I’m coming to the end of another class for that Master’s program I’ve been plugging away at; in just a few days the current class will be over and I will be exactly halfway through the degree plan, with 6 classes down and 6 to go. This class has been “Digital Learning in Local and Global Contexts,” and we’ve been looking at technology initiatives around the globe, how and why they have been successful (or not), and what we can learn from previous initiatives. My plan
to take over the world was formerly titled Digital Literacy through Student-Created Content; I am working with teachers, librarians, and students to develop a website of student-created artifacts that will explain how to accomplish basic digital tasks and understand basic digital literacy concepts. I have updated the plan title slightly to Digital Fluency through Student-Created Content, as it really is more fluency that we want for our students, rather than just the basics of literacy. The current class has encouraged us to look to other initiatives to see what can be learned from others’ successes and failures.
One of the main things to be learned from unsuccessful technology implementation attempts is that they are almost never failures of technology; they fail because of poor planning, lack of vision, lack of teacher professional learning, or some other combination of deficits in communication, management, or leadership. One example of this failure was the LA Unified School District’s now-famous iPad debacle. Lessons learned: be sure your new technology idea is a good fit; start small; do lots of professional development; and communicate, communicate, communicate!
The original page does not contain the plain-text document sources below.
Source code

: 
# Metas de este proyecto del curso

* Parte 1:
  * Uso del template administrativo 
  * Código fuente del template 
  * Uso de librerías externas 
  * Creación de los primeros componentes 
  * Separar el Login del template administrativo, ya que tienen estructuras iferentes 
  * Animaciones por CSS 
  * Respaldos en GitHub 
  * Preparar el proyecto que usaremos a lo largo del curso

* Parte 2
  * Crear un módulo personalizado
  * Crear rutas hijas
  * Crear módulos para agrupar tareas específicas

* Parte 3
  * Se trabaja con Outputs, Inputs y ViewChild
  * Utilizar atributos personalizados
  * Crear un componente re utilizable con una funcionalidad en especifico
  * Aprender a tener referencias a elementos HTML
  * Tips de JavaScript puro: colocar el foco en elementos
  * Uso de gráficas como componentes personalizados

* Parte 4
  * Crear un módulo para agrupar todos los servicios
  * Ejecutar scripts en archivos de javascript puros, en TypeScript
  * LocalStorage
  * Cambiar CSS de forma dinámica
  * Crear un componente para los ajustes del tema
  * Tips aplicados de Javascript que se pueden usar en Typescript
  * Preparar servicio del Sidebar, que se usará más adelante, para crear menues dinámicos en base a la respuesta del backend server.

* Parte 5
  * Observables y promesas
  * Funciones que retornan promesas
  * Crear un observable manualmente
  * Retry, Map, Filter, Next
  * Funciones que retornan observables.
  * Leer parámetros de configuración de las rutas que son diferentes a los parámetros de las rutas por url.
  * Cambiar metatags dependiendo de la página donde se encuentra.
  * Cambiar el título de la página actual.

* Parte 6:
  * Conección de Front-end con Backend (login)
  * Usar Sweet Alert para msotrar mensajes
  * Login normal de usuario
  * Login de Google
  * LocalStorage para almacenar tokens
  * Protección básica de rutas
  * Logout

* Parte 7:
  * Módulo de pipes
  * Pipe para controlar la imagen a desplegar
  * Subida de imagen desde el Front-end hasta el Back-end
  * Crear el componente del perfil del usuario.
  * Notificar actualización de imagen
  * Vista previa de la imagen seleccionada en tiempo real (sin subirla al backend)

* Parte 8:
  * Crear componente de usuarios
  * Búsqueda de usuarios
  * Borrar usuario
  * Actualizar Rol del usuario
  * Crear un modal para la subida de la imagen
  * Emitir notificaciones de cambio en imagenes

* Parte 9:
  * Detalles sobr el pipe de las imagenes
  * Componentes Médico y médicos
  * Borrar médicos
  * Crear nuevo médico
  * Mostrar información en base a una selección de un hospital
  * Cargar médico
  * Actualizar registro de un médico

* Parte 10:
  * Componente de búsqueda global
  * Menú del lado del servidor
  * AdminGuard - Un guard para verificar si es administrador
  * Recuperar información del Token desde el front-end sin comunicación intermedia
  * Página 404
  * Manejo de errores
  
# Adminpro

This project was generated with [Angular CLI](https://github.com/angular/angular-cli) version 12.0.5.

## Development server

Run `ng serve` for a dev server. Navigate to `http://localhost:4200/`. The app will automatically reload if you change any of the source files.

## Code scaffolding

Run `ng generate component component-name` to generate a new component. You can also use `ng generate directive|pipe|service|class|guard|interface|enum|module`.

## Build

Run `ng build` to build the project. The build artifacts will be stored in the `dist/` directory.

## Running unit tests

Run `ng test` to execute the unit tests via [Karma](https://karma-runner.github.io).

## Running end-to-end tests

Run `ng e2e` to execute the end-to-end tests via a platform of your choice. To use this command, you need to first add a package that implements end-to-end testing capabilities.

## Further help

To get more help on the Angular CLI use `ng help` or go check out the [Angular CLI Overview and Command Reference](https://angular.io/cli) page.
Elements of my innovation plan align almost exactly with Haddad’s Analytical Review of ICTs (Information Communication Technologies) for Education (2007); these are the things that can enhance educational objectives. So my idea doesn’t replace anything, but it does have the potential to:
Expand educational opportunities by allowing students to teach by creating the content and to learn from peers, from any location at any time, and to participate in an appropriate online community
Increase efficiency by providing a safe place for teachers to direct their students who need to learn a digital skill quickly
Enhance the quality of learning by allowing students to learn in other ways, from more people than just their classroom teacher
Enhance the quality of teaching by allowing students to serve as mentors for others (especially in the cases of “tech timid” teachers who may not know these digital skills themselves)
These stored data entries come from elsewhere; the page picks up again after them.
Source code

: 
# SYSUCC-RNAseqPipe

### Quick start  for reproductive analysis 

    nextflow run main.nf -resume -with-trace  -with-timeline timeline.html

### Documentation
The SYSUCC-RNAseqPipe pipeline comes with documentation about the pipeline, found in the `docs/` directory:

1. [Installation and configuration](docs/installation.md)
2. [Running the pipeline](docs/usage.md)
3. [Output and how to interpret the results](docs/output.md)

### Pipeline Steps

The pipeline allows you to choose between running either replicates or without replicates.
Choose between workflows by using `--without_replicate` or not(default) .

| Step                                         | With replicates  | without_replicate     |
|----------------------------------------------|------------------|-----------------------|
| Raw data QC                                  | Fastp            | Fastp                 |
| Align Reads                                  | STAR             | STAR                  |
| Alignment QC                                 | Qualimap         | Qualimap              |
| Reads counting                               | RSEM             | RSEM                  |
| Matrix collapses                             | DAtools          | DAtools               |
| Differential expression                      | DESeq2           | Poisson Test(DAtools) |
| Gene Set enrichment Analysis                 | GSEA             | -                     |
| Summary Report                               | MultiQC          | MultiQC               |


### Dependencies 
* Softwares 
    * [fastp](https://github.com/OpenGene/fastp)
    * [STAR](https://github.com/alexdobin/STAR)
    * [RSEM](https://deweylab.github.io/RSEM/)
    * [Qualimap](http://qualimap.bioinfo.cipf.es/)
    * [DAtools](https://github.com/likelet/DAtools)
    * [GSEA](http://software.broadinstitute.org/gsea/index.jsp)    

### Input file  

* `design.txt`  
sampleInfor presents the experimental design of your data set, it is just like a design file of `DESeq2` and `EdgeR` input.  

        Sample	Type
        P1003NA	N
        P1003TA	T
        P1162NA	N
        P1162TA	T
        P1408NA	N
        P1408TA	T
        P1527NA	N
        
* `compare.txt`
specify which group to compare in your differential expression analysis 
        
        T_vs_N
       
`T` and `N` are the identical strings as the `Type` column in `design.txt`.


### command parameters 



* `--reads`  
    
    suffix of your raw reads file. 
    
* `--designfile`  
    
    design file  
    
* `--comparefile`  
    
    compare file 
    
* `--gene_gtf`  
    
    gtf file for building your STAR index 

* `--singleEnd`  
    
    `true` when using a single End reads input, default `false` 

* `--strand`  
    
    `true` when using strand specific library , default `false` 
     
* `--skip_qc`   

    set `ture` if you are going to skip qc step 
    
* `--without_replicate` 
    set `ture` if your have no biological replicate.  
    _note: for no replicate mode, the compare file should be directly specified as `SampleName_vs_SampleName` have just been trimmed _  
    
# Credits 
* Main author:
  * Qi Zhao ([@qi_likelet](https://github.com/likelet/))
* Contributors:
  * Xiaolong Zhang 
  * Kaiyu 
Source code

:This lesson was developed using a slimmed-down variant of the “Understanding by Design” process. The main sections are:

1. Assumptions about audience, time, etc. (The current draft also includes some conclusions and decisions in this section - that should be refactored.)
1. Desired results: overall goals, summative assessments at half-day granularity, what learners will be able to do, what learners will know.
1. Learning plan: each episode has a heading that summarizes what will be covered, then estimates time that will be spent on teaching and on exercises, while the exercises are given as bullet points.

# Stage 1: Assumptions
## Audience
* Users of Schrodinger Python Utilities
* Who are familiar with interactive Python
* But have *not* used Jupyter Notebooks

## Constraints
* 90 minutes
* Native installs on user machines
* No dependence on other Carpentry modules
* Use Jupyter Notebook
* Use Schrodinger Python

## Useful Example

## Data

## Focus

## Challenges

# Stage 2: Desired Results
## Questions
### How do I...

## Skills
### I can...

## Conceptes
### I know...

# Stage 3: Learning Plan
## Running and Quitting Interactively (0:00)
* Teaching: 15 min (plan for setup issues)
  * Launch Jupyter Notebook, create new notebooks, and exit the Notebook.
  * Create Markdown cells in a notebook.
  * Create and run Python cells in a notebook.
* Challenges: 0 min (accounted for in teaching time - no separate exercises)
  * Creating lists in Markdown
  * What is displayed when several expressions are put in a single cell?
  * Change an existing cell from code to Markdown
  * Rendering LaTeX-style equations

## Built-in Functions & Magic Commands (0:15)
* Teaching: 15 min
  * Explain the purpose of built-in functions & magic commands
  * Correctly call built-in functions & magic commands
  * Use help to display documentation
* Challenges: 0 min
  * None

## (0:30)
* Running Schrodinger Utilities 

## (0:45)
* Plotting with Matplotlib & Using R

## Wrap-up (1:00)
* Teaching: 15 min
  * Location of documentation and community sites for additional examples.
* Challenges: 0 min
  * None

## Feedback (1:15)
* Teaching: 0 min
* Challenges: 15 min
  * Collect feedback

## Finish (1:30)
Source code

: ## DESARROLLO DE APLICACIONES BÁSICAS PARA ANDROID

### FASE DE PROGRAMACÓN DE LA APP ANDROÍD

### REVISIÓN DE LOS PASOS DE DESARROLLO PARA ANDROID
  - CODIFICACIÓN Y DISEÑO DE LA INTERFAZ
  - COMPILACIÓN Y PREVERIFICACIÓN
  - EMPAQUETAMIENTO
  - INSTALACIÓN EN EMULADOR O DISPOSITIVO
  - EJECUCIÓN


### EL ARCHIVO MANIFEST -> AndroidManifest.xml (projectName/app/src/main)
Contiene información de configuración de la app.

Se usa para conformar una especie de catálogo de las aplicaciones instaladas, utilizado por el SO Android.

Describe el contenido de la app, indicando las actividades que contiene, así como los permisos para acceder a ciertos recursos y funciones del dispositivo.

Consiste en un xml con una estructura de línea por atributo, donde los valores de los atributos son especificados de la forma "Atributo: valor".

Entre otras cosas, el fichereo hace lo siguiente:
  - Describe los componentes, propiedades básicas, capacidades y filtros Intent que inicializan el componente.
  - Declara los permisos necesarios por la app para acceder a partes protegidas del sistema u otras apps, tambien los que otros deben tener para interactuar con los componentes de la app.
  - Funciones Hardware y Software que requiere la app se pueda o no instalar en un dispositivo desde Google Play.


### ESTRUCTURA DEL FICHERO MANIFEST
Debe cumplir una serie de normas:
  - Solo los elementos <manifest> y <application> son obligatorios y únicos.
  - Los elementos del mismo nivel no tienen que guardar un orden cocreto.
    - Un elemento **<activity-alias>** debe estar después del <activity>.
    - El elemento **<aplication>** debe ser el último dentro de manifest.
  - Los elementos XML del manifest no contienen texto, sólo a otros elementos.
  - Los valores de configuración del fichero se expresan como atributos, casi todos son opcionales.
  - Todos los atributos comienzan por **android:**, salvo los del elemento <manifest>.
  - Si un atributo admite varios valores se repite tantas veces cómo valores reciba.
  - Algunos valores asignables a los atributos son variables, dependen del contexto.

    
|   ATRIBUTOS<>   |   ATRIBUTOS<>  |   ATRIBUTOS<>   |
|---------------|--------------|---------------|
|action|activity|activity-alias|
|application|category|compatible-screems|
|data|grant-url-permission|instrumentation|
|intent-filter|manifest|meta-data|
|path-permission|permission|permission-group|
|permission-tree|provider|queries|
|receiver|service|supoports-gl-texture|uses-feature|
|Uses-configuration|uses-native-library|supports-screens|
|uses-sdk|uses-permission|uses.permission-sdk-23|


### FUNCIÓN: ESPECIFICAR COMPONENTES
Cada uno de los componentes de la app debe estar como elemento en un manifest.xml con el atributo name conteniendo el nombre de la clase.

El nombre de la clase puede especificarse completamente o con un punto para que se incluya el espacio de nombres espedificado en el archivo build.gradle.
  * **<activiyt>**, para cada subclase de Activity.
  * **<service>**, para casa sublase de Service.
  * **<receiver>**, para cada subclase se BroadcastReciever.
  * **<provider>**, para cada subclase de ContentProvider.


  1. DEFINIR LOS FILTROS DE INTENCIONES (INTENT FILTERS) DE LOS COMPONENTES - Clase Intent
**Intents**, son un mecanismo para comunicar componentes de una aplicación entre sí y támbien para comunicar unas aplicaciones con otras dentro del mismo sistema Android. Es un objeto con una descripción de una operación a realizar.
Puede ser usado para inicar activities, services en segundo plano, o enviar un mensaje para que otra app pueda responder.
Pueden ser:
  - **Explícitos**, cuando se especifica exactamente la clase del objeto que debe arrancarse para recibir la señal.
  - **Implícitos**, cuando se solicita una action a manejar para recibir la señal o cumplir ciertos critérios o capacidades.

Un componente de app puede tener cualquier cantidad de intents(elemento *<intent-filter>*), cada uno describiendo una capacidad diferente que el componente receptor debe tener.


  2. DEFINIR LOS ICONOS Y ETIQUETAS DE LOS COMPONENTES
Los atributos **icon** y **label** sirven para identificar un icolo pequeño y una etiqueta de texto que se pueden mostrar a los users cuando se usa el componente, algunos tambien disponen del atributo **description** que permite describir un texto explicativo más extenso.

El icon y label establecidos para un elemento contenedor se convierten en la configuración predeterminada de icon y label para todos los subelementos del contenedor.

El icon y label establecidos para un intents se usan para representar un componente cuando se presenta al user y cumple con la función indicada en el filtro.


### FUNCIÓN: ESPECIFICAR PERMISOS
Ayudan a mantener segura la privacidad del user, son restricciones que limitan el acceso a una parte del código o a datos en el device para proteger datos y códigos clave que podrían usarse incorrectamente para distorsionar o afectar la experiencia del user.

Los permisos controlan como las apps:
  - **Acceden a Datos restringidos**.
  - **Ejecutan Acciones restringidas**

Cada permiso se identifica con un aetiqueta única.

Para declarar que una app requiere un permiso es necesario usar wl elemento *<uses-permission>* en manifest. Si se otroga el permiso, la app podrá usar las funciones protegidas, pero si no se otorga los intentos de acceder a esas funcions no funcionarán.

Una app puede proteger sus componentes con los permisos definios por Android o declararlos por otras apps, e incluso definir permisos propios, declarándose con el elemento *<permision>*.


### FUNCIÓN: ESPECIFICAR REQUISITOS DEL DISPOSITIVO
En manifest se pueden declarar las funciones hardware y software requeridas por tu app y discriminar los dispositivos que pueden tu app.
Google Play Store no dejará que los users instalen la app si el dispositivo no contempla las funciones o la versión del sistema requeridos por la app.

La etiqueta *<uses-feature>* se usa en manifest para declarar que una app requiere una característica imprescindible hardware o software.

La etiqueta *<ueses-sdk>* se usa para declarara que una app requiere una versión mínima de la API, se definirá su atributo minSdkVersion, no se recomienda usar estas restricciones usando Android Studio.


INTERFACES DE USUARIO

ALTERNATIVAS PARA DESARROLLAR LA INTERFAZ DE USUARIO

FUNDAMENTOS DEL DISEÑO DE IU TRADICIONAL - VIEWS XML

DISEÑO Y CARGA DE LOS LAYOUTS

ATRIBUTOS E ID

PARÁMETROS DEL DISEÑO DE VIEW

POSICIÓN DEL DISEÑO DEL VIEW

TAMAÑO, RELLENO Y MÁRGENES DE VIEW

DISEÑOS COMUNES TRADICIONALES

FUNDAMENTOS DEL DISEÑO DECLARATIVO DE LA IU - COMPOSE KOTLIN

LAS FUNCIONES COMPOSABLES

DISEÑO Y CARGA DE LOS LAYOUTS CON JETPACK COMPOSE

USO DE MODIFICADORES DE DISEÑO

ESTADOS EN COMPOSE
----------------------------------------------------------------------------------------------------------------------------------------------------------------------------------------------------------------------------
Facilitate skill formation by teaching specific skills in student-centered, student-developed language
Sustain lifelong learning by allowing students to learn a particular skill at a particular time, and to know that they can contribute to the learning landscape as well;
Advance community linkages by allowing access for parents, grandparents, and other community members to also learn from the student-created work
From time to time, I have doubts about my innovation plan; I wonder if such a website is even necessary. But just five minutes ago, checking Facebook, I got confirmation that it isn’t just me who thinks kids are lacking in digital skills. This post is from a librarians’ group I’m in:
This post really confirmed for me that my plan has merit. My hope is that students themselves can be part of the solution to the problem of gaps in digital literacy by contributing to a site that will teach these skills. The student content creators will gain additional understanding of the skills themselves (because we all know that you learn something better when you teach it) as well as presentation skills and the pride and empowerment of helping others learn something that could be very useful. They also get experience in making positive contributions to an online community. And anyone who uses the site will have the experience of learning from a student, because #kidscanteachus. Another recent literature review also confirmed to me that the myth of the “digital native” is alive and well, and is just that: a myth.
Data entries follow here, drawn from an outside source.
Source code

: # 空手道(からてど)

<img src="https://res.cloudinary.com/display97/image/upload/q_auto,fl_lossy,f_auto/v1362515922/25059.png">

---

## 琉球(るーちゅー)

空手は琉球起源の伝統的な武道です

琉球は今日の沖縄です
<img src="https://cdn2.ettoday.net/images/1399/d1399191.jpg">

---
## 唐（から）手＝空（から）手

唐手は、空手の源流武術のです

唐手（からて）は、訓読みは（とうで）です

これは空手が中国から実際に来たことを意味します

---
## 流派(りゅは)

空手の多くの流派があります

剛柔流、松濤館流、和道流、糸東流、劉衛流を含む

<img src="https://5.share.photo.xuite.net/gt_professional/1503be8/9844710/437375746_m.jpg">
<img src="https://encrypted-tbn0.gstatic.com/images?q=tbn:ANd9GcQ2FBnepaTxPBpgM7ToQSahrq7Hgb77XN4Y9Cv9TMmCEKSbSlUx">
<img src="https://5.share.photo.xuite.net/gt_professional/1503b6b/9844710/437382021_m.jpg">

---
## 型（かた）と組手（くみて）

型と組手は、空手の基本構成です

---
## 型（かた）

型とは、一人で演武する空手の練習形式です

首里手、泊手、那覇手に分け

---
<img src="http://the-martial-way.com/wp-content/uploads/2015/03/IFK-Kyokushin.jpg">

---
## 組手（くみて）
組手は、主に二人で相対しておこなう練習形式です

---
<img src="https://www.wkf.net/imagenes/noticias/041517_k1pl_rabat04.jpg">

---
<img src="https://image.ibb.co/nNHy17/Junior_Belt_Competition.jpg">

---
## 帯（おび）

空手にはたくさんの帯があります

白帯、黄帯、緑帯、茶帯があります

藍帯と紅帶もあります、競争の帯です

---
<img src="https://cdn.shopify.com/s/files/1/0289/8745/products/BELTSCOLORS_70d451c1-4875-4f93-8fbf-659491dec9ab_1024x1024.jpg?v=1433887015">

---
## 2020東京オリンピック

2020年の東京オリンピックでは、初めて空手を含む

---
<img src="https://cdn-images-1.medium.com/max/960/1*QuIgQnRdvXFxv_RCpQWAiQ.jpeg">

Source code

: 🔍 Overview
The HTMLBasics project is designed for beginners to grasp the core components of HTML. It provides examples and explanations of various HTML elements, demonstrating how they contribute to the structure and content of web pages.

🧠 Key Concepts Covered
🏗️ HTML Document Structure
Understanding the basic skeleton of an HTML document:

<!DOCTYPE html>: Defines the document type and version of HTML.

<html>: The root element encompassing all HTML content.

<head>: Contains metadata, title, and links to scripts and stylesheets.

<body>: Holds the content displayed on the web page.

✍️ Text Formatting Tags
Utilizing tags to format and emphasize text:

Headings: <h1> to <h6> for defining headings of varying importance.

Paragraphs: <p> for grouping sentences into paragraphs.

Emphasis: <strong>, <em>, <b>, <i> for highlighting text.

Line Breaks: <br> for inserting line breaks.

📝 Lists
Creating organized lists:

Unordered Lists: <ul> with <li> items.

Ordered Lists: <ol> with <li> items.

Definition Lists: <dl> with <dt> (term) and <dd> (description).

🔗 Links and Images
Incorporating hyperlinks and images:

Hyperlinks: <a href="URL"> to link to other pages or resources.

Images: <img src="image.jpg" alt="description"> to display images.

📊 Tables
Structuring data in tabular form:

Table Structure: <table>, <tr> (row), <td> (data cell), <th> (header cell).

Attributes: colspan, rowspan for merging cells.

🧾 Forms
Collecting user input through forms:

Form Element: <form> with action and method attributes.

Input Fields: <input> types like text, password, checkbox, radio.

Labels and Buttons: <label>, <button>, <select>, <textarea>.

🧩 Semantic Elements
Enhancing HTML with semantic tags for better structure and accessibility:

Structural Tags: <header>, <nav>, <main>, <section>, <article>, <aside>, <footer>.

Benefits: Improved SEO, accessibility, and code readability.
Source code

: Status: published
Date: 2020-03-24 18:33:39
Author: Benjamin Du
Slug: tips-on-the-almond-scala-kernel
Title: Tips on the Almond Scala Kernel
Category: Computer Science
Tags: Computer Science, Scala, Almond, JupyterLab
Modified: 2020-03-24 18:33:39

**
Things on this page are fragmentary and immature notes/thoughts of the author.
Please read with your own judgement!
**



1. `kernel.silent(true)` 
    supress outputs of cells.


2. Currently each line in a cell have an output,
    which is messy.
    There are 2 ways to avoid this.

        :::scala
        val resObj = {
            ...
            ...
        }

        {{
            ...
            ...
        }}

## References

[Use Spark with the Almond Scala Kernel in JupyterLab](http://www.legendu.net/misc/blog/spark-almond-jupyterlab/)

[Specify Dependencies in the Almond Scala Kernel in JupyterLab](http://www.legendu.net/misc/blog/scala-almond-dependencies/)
We seem to be on track to achieving the goal of 125 pieces of content on the site by May 2017, as outlined in this infographic:
At this point the major update I’ll be making to my plan includes a professional development piece that will need to commence at the beginning of the upcoming school year; teachers will need to be aware of the CLICK website and be given suggestions for using the site with their students. It is my hope that once the site gets more well-known, that more students will independently want to participate in its development, so I’ll also need an easy way for students to submit content without having to go through a teacher intermediary. I’ll also want to build in some kind of a feedback loop once the site is up and running. I need a way to determine if the site is useful to both students and teachers, and why or why not. Soliciting suggestions on additional types of content that would be beneficial could also be built in to this feedback form.
I need to get a couple more parent permission forms on file, and then I’m looking forward to unveiling our new CLICK site, helping students to Collaborate-Learn-Instruct-Create-Know. It’s looking great, and I can’t wait to show you how it’s shaping up!